How many lines in this material include the string "https"? Answer with the number and nothing further.

*EXTRACTED INFORMATION:*
== Segment start ==

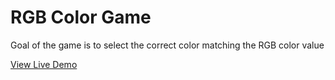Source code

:<h1>RGB Color Game</h1>
Goal of the game is to select the correct color matching the RGB color value

<a href="https://rawgit.com/inspirationaltwist/CodeSnippets/master/Color%20Game/colorGame.html">View Live Demo</a>

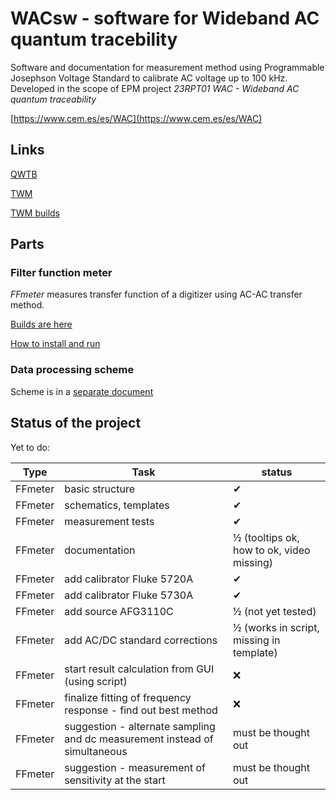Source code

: # WACsw - software for Wideband AC quantum tracebility

Software and documentation for measurement method using Programmable Josephson Voltage Standard to calibrate AC voltage up to 100 kHz.
Developed in the scope of EPM project *23RPT01 WAC - Wideband AC quantum traceability*

[https://www.cem.es/es/WAC](https://www.cem.es/es/WAC)

## Links

[QWTB](https://qwtb.github.io/qwtb/)

[TWM](https://github.com/smaslan/TWM)

[TWM builds](https://github.com/smaslan/TWM-builds)

## Parts
### Filter function meter
*FFmeter* measures transfer function of a digitizer using AC-AC transfer method.

[Builds are here](https://github.com/KaeroDot/WACsw/tree/master/control_software/Filter%20function%20meter%20builds)

[How to install and run](https://github.com/KaeroDot/WACsw/blob/master/control_software/Filter%20function%20meter%20builds/How%20to%20install%20and%20run%20FFmeter.md)

### Data processing scheme
Scheme is in a [separate document](https://github.com/KaeroDot/WACsw/blob/master/doc/WACsw_requirements.md)

## Status of the project
Yet to do:

Type | Task | status
-----|------|--------
FFmeter | basic structure | ✔
FFmeter | schematics, templates | ✔
FFmeter | measurement tests | ✔
FFmeter | documentation | ½ (tooltips ok, how to ok, video missing)
FFmeter | add calibrator Fluke 5720A | ✔
FFmeter | add calibrator Fluke 5730A | ✔
FFmeter | add source AFG3110C | ½ (not yet tested)
FFmeter | add AC/DC standard corrections | ½ (works in script, missing in template)
FFmeter | start result calculation from GUI (using script) | ❌
FFmeter | finalize fitting of frequency response - find out best method | ❌
FFmeter | suggestion - alternate sampling and dc measurement instead of simultaneous | must be thought out
FFmeter | suggestion - measurement of sensitivity at the start | must be thought out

== Segment end ==

*ANSWER TO THE EXERCISE:* 8